Nihat Genç’in konuşmasından satır başları:
Halk oylamasından iyi sonuçlar çıktığını düşünüyorum.
Polis baskılarıyla, gaz bombalarıyla, kovulmalarla mücadele verdik yıllardır. Arkamızda büyük kitleler çıktı. Biz neticenin yüzde 56 olduğuna inanıyoruz.
Türkiye’nin meşruiyet krizi çıkmıştır. Artık Tayyip beyin bahanesi kalmamıştır, devleti uçurumun kenarına koymuştur. Bu anlayışla bir gece rahat uyuyamaz. Bizim için, bu ülkenin yarınları için; güvenebileceğimiz, ölürsek gözümüz arkada gitmeyeceğimiz bir netice çıkmıştır.
O kadar olumsuz günler yaşadık ki. Bu karanlık dağılmıştır. Cumhuriyete sahip çıkan milyonlar çıktı. Ve bunlar sınav soruları çalınmış, devlette hiçbir kadro imkanı bulamayanlardan çıkmıştır. Demek ki cumhuriyet, okumuş, gün görmüş büyük kitleler yetiştirdi bunlara rağmen. Bu kamu kaynaklarını her şekilde yiyip bitirenlere rağmen.

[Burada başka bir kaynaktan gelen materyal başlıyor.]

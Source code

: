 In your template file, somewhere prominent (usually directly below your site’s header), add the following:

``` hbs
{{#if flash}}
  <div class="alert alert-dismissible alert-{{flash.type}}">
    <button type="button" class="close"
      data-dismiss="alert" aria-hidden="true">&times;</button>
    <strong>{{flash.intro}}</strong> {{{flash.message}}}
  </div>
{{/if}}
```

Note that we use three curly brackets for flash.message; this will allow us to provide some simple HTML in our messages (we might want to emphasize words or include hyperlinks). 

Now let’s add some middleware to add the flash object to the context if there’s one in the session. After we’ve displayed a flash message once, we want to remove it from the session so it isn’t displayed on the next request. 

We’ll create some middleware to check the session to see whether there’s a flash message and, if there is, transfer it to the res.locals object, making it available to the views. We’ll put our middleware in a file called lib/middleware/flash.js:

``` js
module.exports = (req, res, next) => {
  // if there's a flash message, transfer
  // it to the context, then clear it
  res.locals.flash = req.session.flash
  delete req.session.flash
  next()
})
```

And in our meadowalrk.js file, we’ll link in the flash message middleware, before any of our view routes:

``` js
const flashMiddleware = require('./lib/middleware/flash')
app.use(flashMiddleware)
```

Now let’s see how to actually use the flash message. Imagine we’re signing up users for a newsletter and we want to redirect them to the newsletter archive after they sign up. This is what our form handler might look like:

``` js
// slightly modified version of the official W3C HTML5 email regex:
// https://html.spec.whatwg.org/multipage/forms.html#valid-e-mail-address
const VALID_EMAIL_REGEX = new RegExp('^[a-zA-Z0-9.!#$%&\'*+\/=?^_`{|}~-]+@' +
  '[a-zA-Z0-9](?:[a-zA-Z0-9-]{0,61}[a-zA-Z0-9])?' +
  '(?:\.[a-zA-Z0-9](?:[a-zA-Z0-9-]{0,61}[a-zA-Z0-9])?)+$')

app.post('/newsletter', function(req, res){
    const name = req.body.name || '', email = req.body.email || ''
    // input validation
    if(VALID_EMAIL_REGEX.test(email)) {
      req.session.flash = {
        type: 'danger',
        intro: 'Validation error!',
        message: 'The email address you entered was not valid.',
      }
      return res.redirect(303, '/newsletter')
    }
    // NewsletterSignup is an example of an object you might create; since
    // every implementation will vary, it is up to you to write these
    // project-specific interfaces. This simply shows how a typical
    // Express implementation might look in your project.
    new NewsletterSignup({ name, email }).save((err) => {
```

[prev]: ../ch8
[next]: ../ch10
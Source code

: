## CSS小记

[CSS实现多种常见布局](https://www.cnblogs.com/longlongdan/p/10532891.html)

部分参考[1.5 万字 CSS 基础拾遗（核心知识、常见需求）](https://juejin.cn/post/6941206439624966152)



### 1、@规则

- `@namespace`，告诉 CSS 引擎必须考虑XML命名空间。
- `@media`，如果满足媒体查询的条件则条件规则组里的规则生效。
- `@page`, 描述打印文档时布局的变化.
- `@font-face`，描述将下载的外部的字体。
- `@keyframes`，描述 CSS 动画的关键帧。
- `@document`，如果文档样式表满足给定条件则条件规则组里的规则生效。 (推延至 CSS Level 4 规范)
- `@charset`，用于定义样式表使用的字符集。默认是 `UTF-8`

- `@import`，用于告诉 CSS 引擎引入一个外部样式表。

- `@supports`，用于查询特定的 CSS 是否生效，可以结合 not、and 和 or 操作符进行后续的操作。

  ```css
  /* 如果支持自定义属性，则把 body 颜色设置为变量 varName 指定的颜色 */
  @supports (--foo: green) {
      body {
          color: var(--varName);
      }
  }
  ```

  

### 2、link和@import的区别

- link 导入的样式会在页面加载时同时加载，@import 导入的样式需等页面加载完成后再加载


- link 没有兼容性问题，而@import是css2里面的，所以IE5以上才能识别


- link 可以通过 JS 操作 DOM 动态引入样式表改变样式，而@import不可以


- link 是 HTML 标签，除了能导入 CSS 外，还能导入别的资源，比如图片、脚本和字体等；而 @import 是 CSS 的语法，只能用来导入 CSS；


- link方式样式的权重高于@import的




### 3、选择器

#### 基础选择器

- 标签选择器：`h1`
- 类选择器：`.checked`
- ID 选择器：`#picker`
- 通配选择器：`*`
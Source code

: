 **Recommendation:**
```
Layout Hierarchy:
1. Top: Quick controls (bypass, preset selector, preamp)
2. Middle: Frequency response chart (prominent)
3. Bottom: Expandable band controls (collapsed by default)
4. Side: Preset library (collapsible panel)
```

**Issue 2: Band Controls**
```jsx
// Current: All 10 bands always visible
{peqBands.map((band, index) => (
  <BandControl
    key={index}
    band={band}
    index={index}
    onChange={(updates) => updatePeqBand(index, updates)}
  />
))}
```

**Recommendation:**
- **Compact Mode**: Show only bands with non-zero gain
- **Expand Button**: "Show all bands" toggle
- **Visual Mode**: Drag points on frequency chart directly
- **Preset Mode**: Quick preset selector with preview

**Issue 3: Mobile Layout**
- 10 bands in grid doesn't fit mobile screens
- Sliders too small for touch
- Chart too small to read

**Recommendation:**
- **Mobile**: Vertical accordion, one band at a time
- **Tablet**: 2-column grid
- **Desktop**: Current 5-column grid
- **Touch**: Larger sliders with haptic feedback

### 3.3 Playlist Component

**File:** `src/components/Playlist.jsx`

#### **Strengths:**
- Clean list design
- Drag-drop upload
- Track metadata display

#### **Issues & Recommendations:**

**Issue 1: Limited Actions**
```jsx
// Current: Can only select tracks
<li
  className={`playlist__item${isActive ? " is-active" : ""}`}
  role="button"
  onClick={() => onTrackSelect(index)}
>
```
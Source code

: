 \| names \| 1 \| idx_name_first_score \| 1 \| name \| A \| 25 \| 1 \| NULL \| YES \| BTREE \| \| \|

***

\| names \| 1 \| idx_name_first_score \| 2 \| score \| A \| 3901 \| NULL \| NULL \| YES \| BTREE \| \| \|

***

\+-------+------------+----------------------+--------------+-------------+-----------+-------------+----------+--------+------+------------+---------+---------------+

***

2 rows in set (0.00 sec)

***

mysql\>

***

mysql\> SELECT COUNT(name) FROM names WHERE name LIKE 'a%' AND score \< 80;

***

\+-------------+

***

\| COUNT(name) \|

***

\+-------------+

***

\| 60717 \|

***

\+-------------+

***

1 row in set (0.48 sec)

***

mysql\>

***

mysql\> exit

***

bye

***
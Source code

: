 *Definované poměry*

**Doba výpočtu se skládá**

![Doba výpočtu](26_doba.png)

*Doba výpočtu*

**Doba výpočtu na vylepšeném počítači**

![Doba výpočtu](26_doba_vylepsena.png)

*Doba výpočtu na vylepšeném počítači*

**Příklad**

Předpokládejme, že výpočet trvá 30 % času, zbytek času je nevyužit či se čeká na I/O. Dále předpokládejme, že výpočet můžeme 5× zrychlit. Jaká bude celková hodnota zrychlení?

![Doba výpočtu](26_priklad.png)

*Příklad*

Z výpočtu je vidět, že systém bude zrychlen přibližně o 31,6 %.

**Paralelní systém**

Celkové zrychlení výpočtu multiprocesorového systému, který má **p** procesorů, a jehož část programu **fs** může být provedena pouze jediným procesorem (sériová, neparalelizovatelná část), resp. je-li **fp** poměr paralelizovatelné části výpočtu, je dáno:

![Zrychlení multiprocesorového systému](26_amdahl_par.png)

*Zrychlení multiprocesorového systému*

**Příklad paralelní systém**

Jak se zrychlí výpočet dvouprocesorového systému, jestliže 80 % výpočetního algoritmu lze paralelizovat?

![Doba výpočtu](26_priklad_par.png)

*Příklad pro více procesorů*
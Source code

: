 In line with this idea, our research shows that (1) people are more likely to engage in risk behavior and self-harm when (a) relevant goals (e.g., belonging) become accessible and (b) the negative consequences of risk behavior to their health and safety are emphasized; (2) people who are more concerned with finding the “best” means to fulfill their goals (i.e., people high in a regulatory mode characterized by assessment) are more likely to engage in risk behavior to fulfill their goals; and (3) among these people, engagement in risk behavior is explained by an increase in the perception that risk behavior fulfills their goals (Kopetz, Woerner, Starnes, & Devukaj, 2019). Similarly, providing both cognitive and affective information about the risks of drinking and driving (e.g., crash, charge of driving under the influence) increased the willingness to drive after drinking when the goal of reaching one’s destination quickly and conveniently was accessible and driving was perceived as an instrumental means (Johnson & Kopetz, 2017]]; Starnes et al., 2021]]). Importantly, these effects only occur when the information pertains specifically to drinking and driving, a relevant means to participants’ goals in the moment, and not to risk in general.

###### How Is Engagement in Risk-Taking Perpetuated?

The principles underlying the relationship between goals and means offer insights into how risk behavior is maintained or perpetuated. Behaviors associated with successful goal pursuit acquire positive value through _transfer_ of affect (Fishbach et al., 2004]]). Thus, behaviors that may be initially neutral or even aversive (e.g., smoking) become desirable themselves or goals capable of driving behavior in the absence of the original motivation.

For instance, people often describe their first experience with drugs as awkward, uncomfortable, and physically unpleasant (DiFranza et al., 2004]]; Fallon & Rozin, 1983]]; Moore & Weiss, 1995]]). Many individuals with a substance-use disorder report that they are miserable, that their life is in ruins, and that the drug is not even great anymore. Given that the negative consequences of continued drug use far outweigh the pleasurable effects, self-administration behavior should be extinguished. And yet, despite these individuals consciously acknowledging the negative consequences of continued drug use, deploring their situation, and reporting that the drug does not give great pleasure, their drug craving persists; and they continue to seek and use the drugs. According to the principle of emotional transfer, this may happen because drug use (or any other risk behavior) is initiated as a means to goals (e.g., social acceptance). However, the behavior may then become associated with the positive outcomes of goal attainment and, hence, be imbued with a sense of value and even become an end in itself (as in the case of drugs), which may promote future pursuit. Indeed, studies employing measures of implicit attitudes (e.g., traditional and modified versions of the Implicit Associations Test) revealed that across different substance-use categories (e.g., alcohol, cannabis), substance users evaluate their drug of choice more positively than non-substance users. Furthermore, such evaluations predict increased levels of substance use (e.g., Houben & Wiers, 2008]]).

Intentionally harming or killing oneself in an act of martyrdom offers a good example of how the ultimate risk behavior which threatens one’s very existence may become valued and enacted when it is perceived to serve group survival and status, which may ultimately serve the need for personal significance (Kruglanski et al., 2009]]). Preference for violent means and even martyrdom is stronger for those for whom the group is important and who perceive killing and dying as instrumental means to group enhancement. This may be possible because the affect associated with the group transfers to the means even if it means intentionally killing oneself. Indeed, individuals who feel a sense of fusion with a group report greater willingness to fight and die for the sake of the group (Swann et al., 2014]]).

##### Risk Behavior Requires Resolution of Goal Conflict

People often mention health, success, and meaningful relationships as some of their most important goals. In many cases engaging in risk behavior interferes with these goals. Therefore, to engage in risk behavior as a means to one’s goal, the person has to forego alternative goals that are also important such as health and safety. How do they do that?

Bugün Yeni Şafak yazarı Ayşe Böhürler “Analistler bize niteliksiz diyor. Ancak şunu unutmasın biz niteliksizler 15 yıldır ülkeyi yönetiyoruz” diyor. Bu hanımefendiye sormak lazım. İki büyük Genelkurmay başkanı kelepçelendi. Türkiye ordusuna ve milletine yüz binlerce ajanın girdiğini gördü. Suriye’de bir milyona yakın insan öldürüldü. Türkiye’de IŞİD icat oldu, sokaklarda bombalar patladı. Sınav soruları çalındı 7-8 yıl. Siz yönetimden bunu mu kastediyorsunuz. Bütün kamu kaynaklarını çarçur etmek. Bütün seçimlerde TRT’yi, AA’yı kullanmak. Seçimden önce Anadolunun her yanına yol aldım bir tane ‘hayır’ afişi göremedim. Buna rağmen seçimlerde büyük bir irade çıkmıştır. Evet’in en güçlü olduğu yerlerde şehir merkezlerinde güçlü hayır çıkmıştır. Köy muhtarlarının müdahale edebildiği yerlerde güçlü çıktılar.
Cumhuriyeti ve hukuku koruyan milyonlarca insan var. “Ben dedim oldu”, “Oldu bitti maşallah” ne demek. Cumhuriyet ve hukuk herkesi eşitler. Bu ülkeyi ibiş zekalılara, Erdoğan’ın yanında incelip bükülenlere teslim etmeyeceğiz. Bu ülkenin işadamlarıyla ekranlarını alabilirsiniz, belediyelerden ihaleleri alabilirsiniz ama hukukunu onurunu alamazsınız.
Niçin o bu düzen karşısında konuşamıyor. Cumhurbaşkanı, başbakan, bakan oldular. En kabadayısı Bülent Arınç’ın dahi çıtı çıkmıyor. Hadi konuşun. Sadece Tayyip’e karşı da değil. Hayata dair, sanata, spora dair bile konuşamıyorlar. Ben o eski hukuk düzenini savunan birisi değilim ama bu hukuk düzeni prensip olarak ‘Herkes hukuk karşısında eşittir’ diyordu. O hukuk düzenini önce şeyhe verdiniz şimdi Erdoğan’a veriyorsunuz. Şimdi hiçbiriniz konuşamıyorsunuz, kral ve müritler. O liberallere, etnik milliyetöilere soruyorum ’30 yıldır konuşuyordunuz ne oldu sustunuz’.
Mevlana’nın lafıdır ‘Yeni şeyler söylemek lazım cancağızım.’ Artık yeni şeyler söylemek lazım.
Bu meşruiyet krizi sürecektir. Hukuk ve kamuoyu vicdanı tatmin olana kadar susmak yok.
Kısa sürede netice alınmaz, yıllar sürecektir. Ancak şöyle bir netice çıkmıştır. CHP dahil kimse yeni bir seçime kitlelerini götüremez. Kitleleri seçim sandığına götürecek siyasi güç kalmamıştır… Gelecek seçimde kitleleri sandığa kim götürebilecekse siyaseti onlar kuracak.